ANTALYA (A.A) - Sefa Karacan - Ünlü piyanist Gülsin Onay,
Varoşlardaki insanlar piyanoya sanırım yaklaştırılmamış. Uzak tutulmamış ama
belki de yaklaştırmak için bir çaba sarf edilmemesi uzak tutmak anlamına
gelebilir dedi.
13. Uluslararası Antalya Piyano Festivaline katılmak üzere Antalyaya gelen
ünlü piyanist Gülsin Onay, AA muhabirine yaptığı açıklamada, yurt dışı
konserlerinin yanı sıra yurt içinde de halk konserlerine büyük önem verdiğini
belirtti.
Halk konserlerindeki izlenimlerinde, birçok insanın ilk kez piyano konserine
geldiğinin hissedebildiğini anlatan Onay, Öyle ortamlarda dinleyicilerime
piyanonun bir orkestra gibi olduğunu anlatıyorum. Çaldığım bir mi notasının
eserlere farklı sesler ve hisler katabileceğini çalarak hissettiriyorum diye
konuştu.
Onay, konserlerinde piyanonun sesini keşfedercesine dinleyicilerin adapte
olmalarının kendisini çok mutlu ettiğine dikkati çekerek, Piyano bir döneme
kadar Türkiyede evlerden uzak bir enstrümandı. Ancak son yıllarda yaygınlaşmaya
ve dinlenmeye başladı. Varoşlardaki insanların da piyano ile tanıştırılması
gerektiğine inanıyorum. Varoşlardaki insanlar piyanoya sanırım yaklaştırılmamış.

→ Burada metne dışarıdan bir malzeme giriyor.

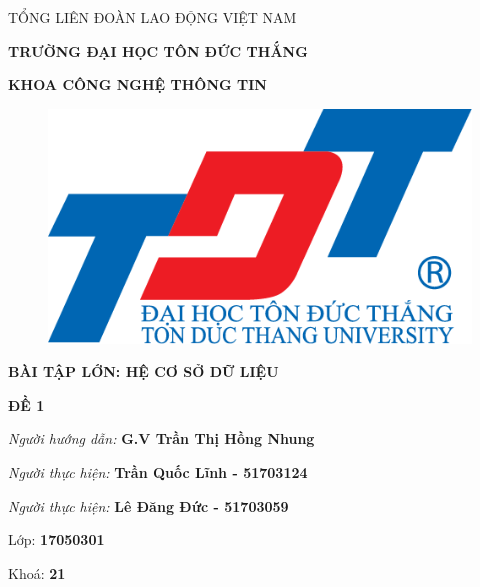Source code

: \documentclass{report}
\begin{document}
\newcommand{\xfill}[2][1ex]{{%
  \dimen0=#2\advance\dimen0 by #1
  \leaders\hrule height \dimen0 depth -#1\hfill%
}}

\changefontsizes[14pt]{12pt}
\centerline{TỔNG LIÊN ĐOÀN LAO ĐỘNG VIỆT NAM}

\changefontsizes[14pt]{11pt}
\centerline{\textbf{TRƯỜNG ĐẠI HỌC TÔN ĐỨC THẮNG}}
\centerline{\textbf{KHOA CÔNG NGHỆ THÔNG TIN}}

\begin{center}
    \begin{figure}[htp]
    \begin{center}
     \includegraphics[scale=.2]{logo}
    \end{center}
    \end{figure}
\end{center}

\changefontsizes{16pt}
\centerline{\textbf{BÀI TẬP LỚN: HỆ CƠ SỞ DỮ LIỆU}}
\vspace{1.5cm}
\changefontsizes{24pt}
\centerline{\textbf{ĐỀ 1}}

\vspace{4cm}
\begin{flushright}
\renewcommand{\baselinestretch}{0.05}
\changefontsizes{14pt}
\textit{Người hướng dẫn: }\textbf{G.V Trần Thị Hồng Nhung}
\setlength{\parskip}{0.5em}

\textit{Người thực hiện: }\textbf{Trần Quốc Lĩnh - 51703124}
\setlength{\parskip}{0.5em}

\textit{Người thực hiện: }\textbf{Lê Đăng Đức - 51703059}
\setlength{\parskip}{0.5em}

Lớp: \textbf{17050301}
\setlength{\parskip}{0.5em}

Khoá: \textbf{21}
\setlength{\parskip}{0.5em}

\end{flushright}
\end{document}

Uzak tutulmamış ama belki de yaklaştırmak için bir çaba sarf edilmemesi uzak
tutmak anlamına gelebilir. Bu anlamda çaba sarf edilmesi gerekiyor diye
konuştu.
-Piyanonun sesinin en ücra köşelere kadar gitmesini istiyor-
Piyano o kadar doğal, o kadar güzel bir şey ki... diyen Onay, Piyano,
sadece entelektüel olduğunu düşünen insanların dinlerken zevk aldığı bir
enstrüman olmaktan çıktı. Varoşlardaki insanları da etkileyen, duygulandıran ve
zevk alabilecekleri bir enstrümana dönüştü dedi.
Gülsin Onay, sanat yaşamındaki en önemli hayallerinden birinin Türkiyede
piyanonunu sesinin en ücra köşelere kadar gitmesi olduğunu vurgulayarak, Halk
konserleri ile insanları piyanoya yaklaştırmak istiyorum. Piyanonun korkulacak
bir şey olmadığını, sesleri anlamak ve hissetmek için çok kültürlü olup binlerce
kitap okuyup, notalar öğrenmek gerekmediğini anlatmak istiyorum diye konuştu.

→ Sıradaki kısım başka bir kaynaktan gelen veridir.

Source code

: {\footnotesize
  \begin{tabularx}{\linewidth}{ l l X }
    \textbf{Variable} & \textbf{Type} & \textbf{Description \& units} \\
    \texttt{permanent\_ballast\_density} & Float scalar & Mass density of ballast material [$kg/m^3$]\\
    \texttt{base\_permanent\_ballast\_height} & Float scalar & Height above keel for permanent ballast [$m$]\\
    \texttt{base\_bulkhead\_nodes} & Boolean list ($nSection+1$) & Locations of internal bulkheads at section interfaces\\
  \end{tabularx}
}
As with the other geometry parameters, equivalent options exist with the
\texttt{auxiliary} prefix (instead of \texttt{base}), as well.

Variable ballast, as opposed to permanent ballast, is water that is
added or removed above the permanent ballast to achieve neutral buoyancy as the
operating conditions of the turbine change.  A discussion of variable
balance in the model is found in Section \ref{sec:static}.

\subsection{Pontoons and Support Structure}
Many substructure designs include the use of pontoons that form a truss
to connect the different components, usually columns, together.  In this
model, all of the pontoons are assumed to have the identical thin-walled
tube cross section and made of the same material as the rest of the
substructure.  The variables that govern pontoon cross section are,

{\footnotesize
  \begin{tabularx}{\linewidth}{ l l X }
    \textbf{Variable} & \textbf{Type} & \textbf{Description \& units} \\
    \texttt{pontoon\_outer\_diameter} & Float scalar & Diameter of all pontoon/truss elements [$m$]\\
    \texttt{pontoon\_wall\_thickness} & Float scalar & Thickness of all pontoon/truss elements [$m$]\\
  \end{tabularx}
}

Küçük yaşta eğitimini almaya başladığı piyanoya bir ömür adadığını, geldiği
nokta için çok çaba sarf ettiğini ve çalıştığını dile getiren Onay, şunları
söyledi:
Türk piyanistlerin Avrupada isim yapması kolay olmadı. İlk verdiğim
turnelerde dinleyenlerim Türk, ama harika çalıyor demişlerdi. Türkiyeden o
yıllarda giden piyanist o kadar azdı ki, Türkiyeden gelen bir piyanist böyle
nasıl harika olur ki söylemlerini çok duydum. Bugün de sayısı her geçen gün
artan piyanistler, Avrupada ve dünyada çok güzel başarılara imza atıyor.

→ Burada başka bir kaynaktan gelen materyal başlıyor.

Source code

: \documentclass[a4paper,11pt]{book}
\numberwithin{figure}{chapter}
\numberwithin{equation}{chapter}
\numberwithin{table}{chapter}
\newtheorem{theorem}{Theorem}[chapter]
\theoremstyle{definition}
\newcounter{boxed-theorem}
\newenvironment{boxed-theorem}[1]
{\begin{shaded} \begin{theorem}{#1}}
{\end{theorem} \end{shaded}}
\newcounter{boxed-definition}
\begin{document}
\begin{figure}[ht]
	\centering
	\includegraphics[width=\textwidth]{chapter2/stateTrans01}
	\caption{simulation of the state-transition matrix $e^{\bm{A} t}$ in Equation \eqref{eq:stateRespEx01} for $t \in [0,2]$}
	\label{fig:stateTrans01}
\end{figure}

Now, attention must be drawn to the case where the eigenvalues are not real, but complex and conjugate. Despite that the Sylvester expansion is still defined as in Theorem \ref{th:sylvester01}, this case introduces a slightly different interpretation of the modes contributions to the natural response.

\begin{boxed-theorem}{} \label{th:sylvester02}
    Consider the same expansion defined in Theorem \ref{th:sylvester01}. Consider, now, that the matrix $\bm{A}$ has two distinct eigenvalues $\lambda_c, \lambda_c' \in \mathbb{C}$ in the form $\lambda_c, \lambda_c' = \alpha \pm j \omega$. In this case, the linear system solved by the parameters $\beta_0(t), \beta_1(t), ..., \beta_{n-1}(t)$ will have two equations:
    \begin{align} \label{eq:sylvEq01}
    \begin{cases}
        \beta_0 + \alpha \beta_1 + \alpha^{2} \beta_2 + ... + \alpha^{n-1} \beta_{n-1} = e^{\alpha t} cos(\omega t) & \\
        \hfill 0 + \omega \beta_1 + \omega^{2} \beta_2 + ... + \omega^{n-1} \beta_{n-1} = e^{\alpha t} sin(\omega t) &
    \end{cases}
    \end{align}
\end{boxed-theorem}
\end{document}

Avrupalı, Türk piyanistlere alıştı.
-Piyanistin ömrü çalmak isteği birçok esere yetmiyor-
Gülsin Onay, son yıllarda besteciler ile virtüozlerin birbirlerinden
ayrıldığında dikkati çekerek, Türkiyede her ikisini birlikte yapan en iyi
örneğin Fazıl Say olduğunu kaydetti.
Bestecilerin çok iyi virtüoz olması halinde bunun eserlerine çok farklı, çok
harika yansıdığını vurgulayan Onay, bu kişilerin eserlerine ve enstrümana olan
hakimiyetlerinin verdiği zenginliğin her notada hissedilebildiğini ifade etti.
Chopin, Beethoven zamanında böyle bir müzik endüstrisi ve yaşamı yoktu
diyen Onay, şöyle devam etti:
O dönemde çok az sayıda konser salonu vardı. Bestecinin eseri, büyük
orkestralarla değil birkaç arkadaşıyla piyano transkripsiyonu yaparak
çalınıyordu. Şimdi ise her ülkede çok sayıda konser salonu, orkestralar var.
Böyle olunca bestecilerin kendi eserlerini çalma durumu kalmadı. Yazdığı anda
binlerce kişiye ulaşıp seslendiriliyor. Ayrıca bir piyanist, piyano
repertuvarındaki bütün eserleri çalmaya kalksa kaç ömre ihtiyacı olur bilinmez.
Bir piyanistin ömrü, öğrenmek ve çalmak isteği birçok esere yetmiyor. Bütün
piyanistler gözü arkada gidecek. Çünkü zaman kısıtlı.